Dwight Howard Johnson isn’t re-inventing the wheel, or doing anything you haven’t heard before, but it’s a fun, memorably talented, ass-kicking pop-rock band that lives in your home town, and it’s well worth hearing the show and buying the album. You can do both on Friday, June 28 at the Southern. Weird Mob and Challenger open. The music starts at 9pm and the tickets are $8-10 and $20 for a ticket/record combo.

Hand to mouth

Fellow notable rockers Invisible Hand are still at work on their next proper full-length, but spring cleaning in the archives has produced enough material for a teaser cassette-only release on Harrisonburg’s Funny/Not Funny label. The title Squirrel Jail paired with a grainy headshot of one of its tour mates in the Naked Gods (who the Hand have nicknamed Squirrel) gives an appropriate indication of the seriousness of this release, but the Hand has always been a band of diverse tastes, interests, and influences, and this warts-and-all odds-and-sods reveals many facets of its musical character that would remain well-hidden if one were to judge only by its proper material.

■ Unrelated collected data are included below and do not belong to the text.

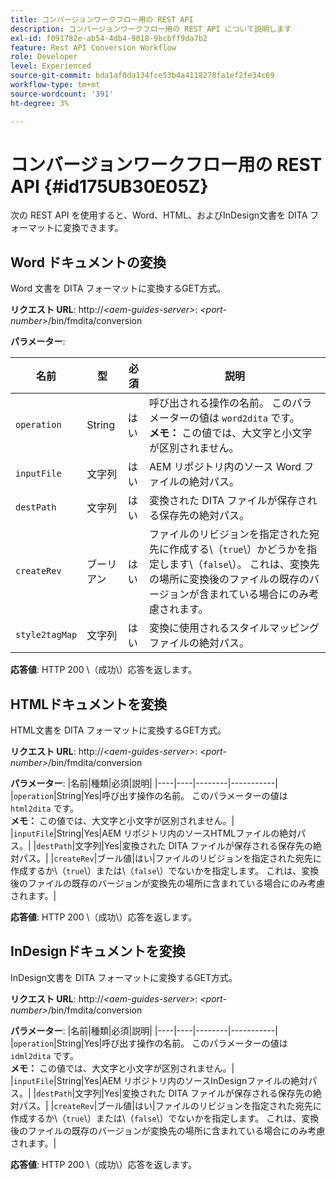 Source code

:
 ```yaml
---
title: コンバージョンワークフロー用の REST API
description: コンバージョンワークフロー用の REST API について説明します
exl-id: f091782e-ab54-4db4-9018-9bcbff9da7b2
feature: Rest API Conversion Workflow
role: Developer
level: Experienced
source-git-commit: bda1af0da134fce53b4a4118278fa1ef2fe34c69
workflow-type: tm+mt
source-wordcount: '391'
ht-degree: 3%

---
```


# コンバージョンワークフロー用の REST API {#id175UB30E05Z}

次の REST API を使用すると、Word、HTML、およびInDesign文書を DITA フォーマットに変換できます。

## Word ドキュメントの変換

Word 文書を DITA フォーマットに変換するGET方式。

**リクエスト URL**:
http://*&lt;aem-guides-server\>*: *&lt;port-number\>*/bin/fmdita/conversion

**パラメーター**:

| 名前 | 型 | 必須 | 説明 |
|----|----|--------|-----------|
| ``operation`` | String | はい | 呼び出される操作の名前。 このパラメーターの値は ``word2dita`` です。<br> **メモ：** この値では、大文字と小文字が区別されません。 |
| `inputFile` | 文字列 | はい | AEM リポジトリ内のソース Word ファイルの絶対パス。 |
| `destPath` | 文字列 | はい | 変換された DITA ファイルが保存される保存先の絶対パス。 |
| `createRev` | ブーリアン | はい | ファイルのリビジョンを指定された宛先に作成する\（`true`\）かどうかを指定します\（`false`\）。 これは、変換先の場所に変換後のファイルの既存のバージョンが含まれている場合にのみ考慮されます。 |
| `style2tagMap` | 文字列 | はい | 変換に使用されるスタイルマッピングファイルの絶対パス。 |

**応答値**:
HTTP 200 \（成功\）応答を返します。

## HTMLドキュメントを変換

HTML文書を DITA フォーマットに変換するGET方式。

**リクエスト URL**:
http://*&lt;aem-guides-server\>*: *&lt;port-number\>*/bin/fmdita/conversion

**パラメーター**:
|名前|種類|必須|説明|
|----|----|--------|-----------|
|`operation`|String|Yes|呼び出す操作の名前。 このパラメーターの値は ``html2dita`` です。<br> **メモ：** この値では、大文字と小文字が区別されません。|
|`inputFile`|String|Yes|AEM リポジトリ内のソースHTMLファイルの絶対パス。|
|`destPath`|文字列|Yes|変換された DITA ファイルが保存される保存先の絶対パス。|
|`createRev`|ブール値|はい|ファイルのリビジョンを指定された宛先に作成するか\（`true`\）または\（`false`\）でないかを指定します。 これは、変換後のファイルの既存のバージョンが変換先の場所に含まれている場合にのみ考慮されます。|

**応答値**:
HTTP 200 \（成功\）応答を返します。

## InDesignドキュメントを変換

InDesign文書を DITA フォーマットに変換するGET方式。

**リクエスト URL**:
http://*&lt;aem-guides-server\>*: *&lt;port-number\>*/bin/fmdita/conversion

**パラメーター**:
|名前|種類|必須|説明|
|----|----|--------|-----------|
|``operation``|String|Yes|呼び出す操作の名前。 このパラメーターの値は ``idml2dita`` です。<br> **メモ：** この値では、大文字と小文字が区別されません。|
|`inputFile`|String|Yes|AEM リポジトリ内のソースInDesignファイルの絶対パス。|
|`destPath`|文字列|Yes|変換された DITA ファイルが保存される保存先の絶対パス。|
|`createRev`|ブール値|はい|ファイルのリビジョンを指定された宛先に作成するか\（`true`\）または\（`false`\）でないかを指定します。 これは、変換後のファイルの既存のバージョンが変換先の場所に含まれている場合にのみ考慮されます。|

**応答値**:
HTTP 200 \（成功\）応答を返します。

Most notable here is the inclusion of “A Song Called Krautrock,” the band’s ever-shifting standard set closer, in which it stretches its legs, allowing a noisy, sprawling jam over several minutes of propulsive grooves, before eventually returning to a killer bridge and chorus.

The strangest cut—though also a highlight—is “Prince Bolan Returns from Battle.” Reportedly inspired by the band’s mutual love of Steely Dan (an influence impossible to trace from their concerts, but unavoidable in their tour van), the squeaky-clean keyboard-funk groover actually sounds closer to interstitial music from a lost Blaxploitation flick. The “joke” eventually pays off, though, as not only is the beat an infectious one, but the eventual bridge, once it appears is actually one of the finer ones Smith has penned.

There are other gems as well: “Pigeons” is one of their most direct and amusing would-be singles, beginning with the classic couplet “I’m not homeless / if I’m on your couch,” and jogging forward into a catchy ’60s-psych pastiche. “Everything’s Fair Game” is totally different from its live form. Instead of nervous raw energy, it’s been slowed to a mid-tempo, shoe-gazing bit of dream-rock. The next track, “Wounded Eels,” overcompensates with 45 seconds of Boredoms-esque punk incoherence.

While the Hand’s previous cassette compilation, Sinister Hand, remains its finest offering to date, Squirrel Jail is comparatively inessential. Practice takes and overdubbed demos of recently released material like “Eating Out,” “Call Me Ishmael,” and “Bleach Bums,” are mixed with rough versions of prospective forthcoming album cuts like “Smile,” “Lies,” and “Flange.” The edits are sloppy, the overdubs are rough, and the diamonds are mixed in with the coals, but the tape nevertheless provides a bigger picture of a fascinating band, and with 20 songs on two sides, it contains enough material to keep its most ardent followers in the loop until the next album drops.